There was a touch of irony that at the time of Backley's retirement that the three time Olympic medallist (he also got the bronze in 1992) for the first time in an Olympics got the better of his arch-rival, the defending three-time champion Jan Zelezny. Unlike Backley who made the final three throws cut in eighth place, the Czech was one place further back with a best of 80.59.
"I'm not feeling too bad about it," said Zelezny. "Technically, I threw badly but it's my fault. I can handle it."
Also missing the cut were two of the Finnish trio, and USA’s Breaux Greer, who with 87.25m, had led the qualifying round.

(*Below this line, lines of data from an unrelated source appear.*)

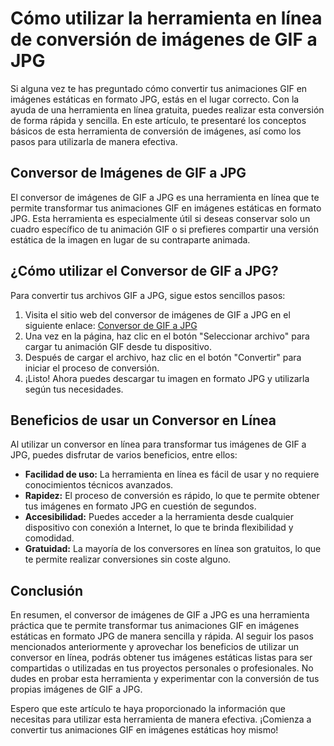 Cómo utilizar la herramienta en línea de conversión de imágenes de GIF a JPG
============================================================================

Si alguna vez te has preguntado cómo convertir tus animaciones GIF en imágenes estáticas en formato JPG, estás en el lugar correcto. Con la ayuda de una herramienta en línea gratuita, puedes realizar esta conversión de forma rápida y sencilla. En este artículo, te presentaré los conceptos básicos de esta herramienta de conversión de imágenes, así como los pasos para utilizarla de manera efectiva.

Conversor de Imágenes de GIF a JPG
----------------------------------

El conversor de imágenes de GIF a JPG es una herramienta en línea que te permite transformar tus animaciones GIF en imágenes estáticas en formato JPG. Esta herramienta es especialmente útil si deseas conservar solo un cuadro específico de tu animación GIF o si prefieres compartir una versión estática de la imagen en lugar de su contraparte animada.

¿Cómo utilizar el Conversor de GIF a JPG?
-----------------------------------------

Para convertir tus archivos GIF a JPG, sigue estos sencillos pasos:

1. Visita el sitio web del conversor de imágenes de GIF a JPG en el siguiente enlace: [Conversor de GIF a JPG](https://www.onlinecalculatorsfree.com/es/convert/gif-to-jpg.html)
2. Una vez en la página, haz clic en el botón "Seleccionar archivo" para cargar tu animación GIF desde tu dispositivo.
3. Después de cargar el archivo, haz clic en el botón "Convertir" para iniciar el proceso de conversión.
4. ¡Listo! Ahora puedes descargar tu imagen en formato JPG y utilizarla según tus necesidades.

Beneficios de usar un Conversor en Línea
----------------------------------------

Al utilizar un conversor en línea para transformar tus imágenes de GIF a JPG, puedes disfrutar de varios beneficios, entre ellos:

- **Facilidad de uso:** La herramienta en línea es fácil de usar y no requiere conocimientos técnicos avanzados.
- **Rapidez:** El proceso de conversión es rápido, lo que te permite obtener tus imágenes en formato JPG en cuestión de segundos.
- **Accesibilidad:** Puedes acceder a la herramienta desde cualquier dispositivo con conexión a Internet, lo que te brinda flexibilidad y comodidad.
- **Gratuidad:** La mayoría de los conversores en línea son gratuitos, lo que te permite realizar conversiones sin coste alguno.

Conclusión
----------

En resumen, el conversor de imágenes de GIF a JPG es una herramienta práctica que te permite transformar tus animaciones GIF en imágenes estáticas en formato JPG de manera sencilla y rápida. Al seguir los pasos mencionados anteriormente y aprovechar los beneficios de utilizar un conversor en línea, podrás obtener tus imágenes estáticas listas para ser compartidas o utilizadas en tus proyectos personales o profesionales. No dudes en probar esta herramienta y experimentar con la conversión de tus propias imágenes de GIF a JPG.

Espero que este artículo te haya proporcionado la información que necesitas para utilizar esta herramienta de manera efectiva. ¡Comienza a convertir tus animaciones GIF en imágenes estáticas hoy mismo!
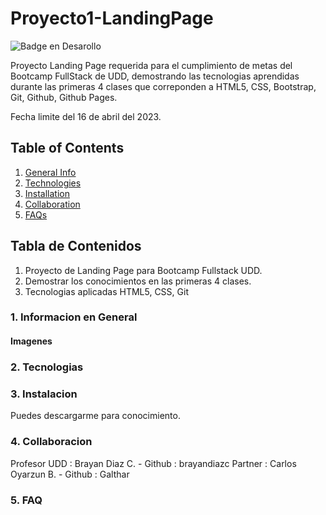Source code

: # Proyecto1-LandingPage
![Badge en Desarollo](https://img.shields.io/badge/STATUS-EN%20DESAROLLO-green)


Proyecto Landing Page requerida para el cumplimiento de metas del Bootcamp FullStack de UDD, demostrando las tecnologias aprendidas durante las primeras 4 clases que correponden a HTML5, CSS, Bootstrap, Git, Github, Github Pages.

Fecha limite del 16 de abril del 2023.


## Table of Contents

1. [General Info](#general-info)
2. [Technologies](#technologies)
3. [Installation](#installation)
4. [Collaboration](#collaboration)
5. [FAQs](#faqs)



## Tabla de Contenidos
1. Proyecto de Landing Page para Bootcamp Fullstack UDD.
2. Demostrar los conocimientos en las primeras 4 clases.
3. Tecnologias aplicadas HTML5, CSS, Git

### 1. Informacion en General


#### Imagenes


### 2. Tecnologias 


### 3. Instalacion

Puedes descargarme para conocimiento.

### 4. Collaboracion

Profesor UDD : Brayan Diaz C. - Github : brayandiazc
Partner : Carlos Oyarzun B. - Github : Galthar

### 5. FAQ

Backley, throwing last for the first three throws, produced an 84.13 season’s best to rocket from eighth position to fourth in round three. “The final round was crucial and I just did not make it count,” confirmed the Briton.
Behind the first four places there were a cluster of four 83m throws which secured 5th to 8th positions. Round one, produced competition bests for Alexandr Ivanov 83.31 (5th) and Andrus Varnik 83.25 (6th), and round two best for Latvia's Eriks Rags, and the youngest competitor in the final Finland's Tero Pitkämäki, 83.14 (7th) and 83.01 (8th) respectively.
”If you had said the words ‘Olympic champion’ to me yesterday, I wouldn’t have believed you,” confirmed Thorkildsen. “But now it sounds great…, I thought I had a chance of getting into the top six but to throw a PB and win the gold medal is incredible. I’ve got the gold medal at 22 years of age. I’ve got to be happy with that.”